Start of Excerpted data

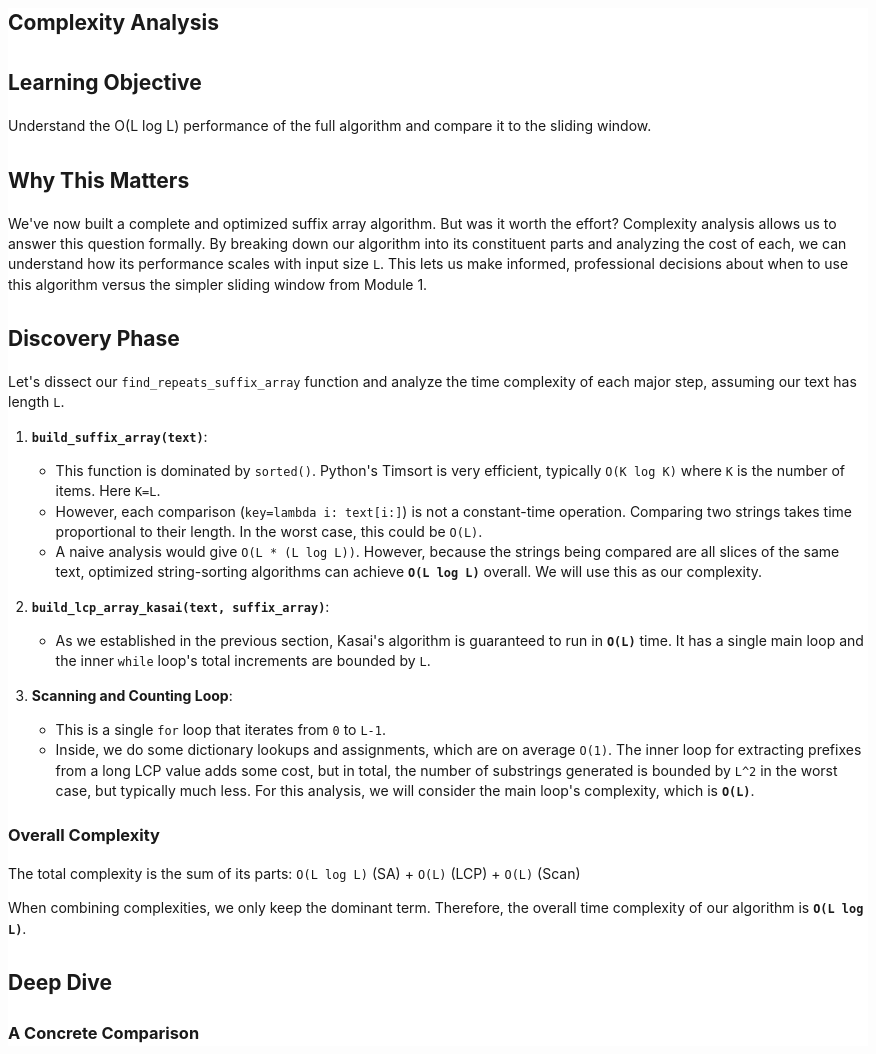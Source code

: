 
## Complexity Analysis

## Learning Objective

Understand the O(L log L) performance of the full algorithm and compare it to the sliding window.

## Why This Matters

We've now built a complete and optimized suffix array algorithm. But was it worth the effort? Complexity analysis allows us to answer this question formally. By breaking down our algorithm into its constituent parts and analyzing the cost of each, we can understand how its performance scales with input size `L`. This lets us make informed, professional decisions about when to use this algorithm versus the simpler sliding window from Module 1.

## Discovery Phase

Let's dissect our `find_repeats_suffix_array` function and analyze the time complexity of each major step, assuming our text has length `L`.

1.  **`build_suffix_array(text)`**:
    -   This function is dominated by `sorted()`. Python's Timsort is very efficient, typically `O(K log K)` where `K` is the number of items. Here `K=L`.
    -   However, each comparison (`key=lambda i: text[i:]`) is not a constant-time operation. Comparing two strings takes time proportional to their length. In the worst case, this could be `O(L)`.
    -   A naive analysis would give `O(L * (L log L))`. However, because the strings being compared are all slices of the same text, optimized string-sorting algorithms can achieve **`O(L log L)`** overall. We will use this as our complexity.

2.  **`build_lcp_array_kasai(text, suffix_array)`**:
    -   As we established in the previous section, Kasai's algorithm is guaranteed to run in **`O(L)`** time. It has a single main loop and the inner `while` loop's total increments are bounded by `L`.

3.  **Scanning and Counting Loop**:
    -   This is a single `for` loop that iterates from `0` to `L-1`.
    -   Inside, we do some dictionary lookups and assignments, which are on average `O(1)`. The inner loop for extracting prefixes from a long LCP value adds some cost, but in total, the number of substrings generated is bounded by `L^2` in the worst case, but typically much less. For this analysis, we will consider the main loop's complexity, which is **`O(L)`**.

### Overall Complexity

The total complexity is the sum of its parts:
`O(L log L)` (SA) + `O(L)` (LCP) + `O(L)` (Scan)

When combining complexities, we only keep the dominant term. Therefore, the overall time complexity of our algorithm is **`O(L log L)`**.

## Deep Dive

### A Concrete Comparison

End of Excerpted data
Start of Excerpted data

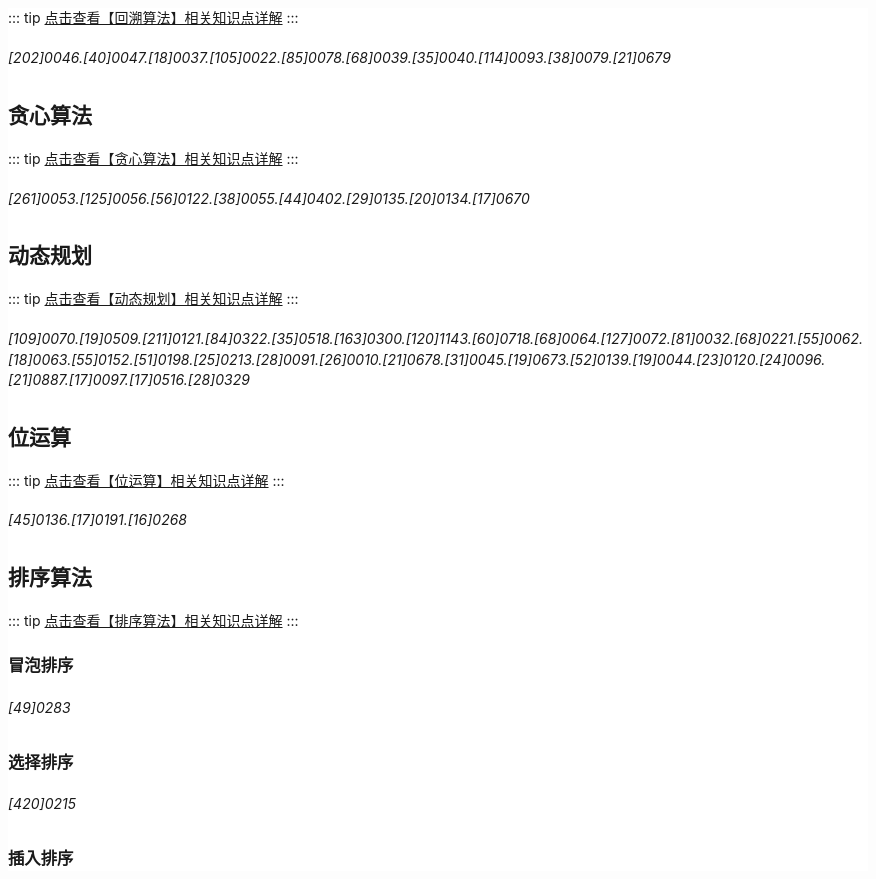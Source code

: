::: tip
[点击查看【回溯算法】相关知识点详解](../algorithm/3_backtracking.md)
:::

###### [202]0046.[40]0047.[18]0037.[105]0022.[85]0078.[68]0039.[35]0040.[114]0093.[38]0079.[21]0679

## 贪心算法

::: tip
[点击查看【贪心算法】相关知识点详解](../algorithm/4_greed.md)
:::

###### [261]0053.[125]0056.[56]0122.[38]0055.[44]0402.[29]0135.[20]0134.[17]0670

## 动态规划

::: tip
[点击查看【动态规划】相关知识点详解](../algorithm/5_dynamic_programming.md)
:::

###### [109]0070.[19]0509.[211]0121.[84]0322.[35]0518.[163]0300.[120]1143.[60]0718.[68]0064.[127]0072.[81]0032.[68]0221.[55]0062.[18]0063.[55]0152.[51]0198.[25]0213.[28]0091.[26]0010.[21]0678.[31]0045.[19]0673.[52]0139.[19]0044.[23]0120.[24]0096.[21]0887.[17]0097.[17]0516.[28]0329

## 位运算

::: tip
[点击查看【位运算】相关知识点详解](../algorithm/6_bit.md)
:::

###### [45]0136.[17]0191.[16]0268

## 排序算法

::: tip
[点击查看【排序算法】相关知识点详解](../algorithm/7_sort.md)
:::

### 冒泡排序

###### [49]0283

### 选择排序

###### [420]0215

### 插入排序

End of Excerpted data

### Work task
Please return the lines above that run from the line containing "However, each comparison" to the line containing "### A Concrete Comparison", inclusive, exactly and with no other lines.

### Response to the task
    -   However, each comparison (`key=lambda i: text[i:]`) is not a constant-time operation. Comparing two strings takes time proportional to their length. In the worst case, this could be `O(L)`.
    -   A naive analysis would give `O(L * (L log L))`. However, because the strings being compared are all slices of the same text, optimized string-sorting algorithms can achieve **`O(L log L)`** overall. We will use this as our complexity.

2.  **`build_lcp_array_kasai(text, suffix_array)`**:
    -   As we established in the previous section, Kasai's algorithm is guaranteed to run in **`O(L)`** time. It has a single main loop and the inner `while` loop's total increments are bounded by `L`.

3.  **Scanning and Counting Loop**:
    -   This is a single `for` loop that iterates from `0` to `L-1`.
    -   Inside, we do some dictionary lookups and assignments, which are on average `O(1)`. The inner loop for extracting prefixes from a long LCP value adds some cost, but in total, the number of substrings generated is bounded by `L^2` in the worst case, but typically much less. For this analysis, we will consider the main loop's complexity, which is **`O(L)`**.

### Overall Complexity

The total complexity is the sum of its parts:
`O(L log L)` (SA) + `O(L)` (LCP) + `O(L)` (Scan)

When combining complexities, we only keep the dominant term. Therefore, the overall time complexity of our algorithm is **`O(L log L)`**.

## Deep Dive

### A Concrete Comparison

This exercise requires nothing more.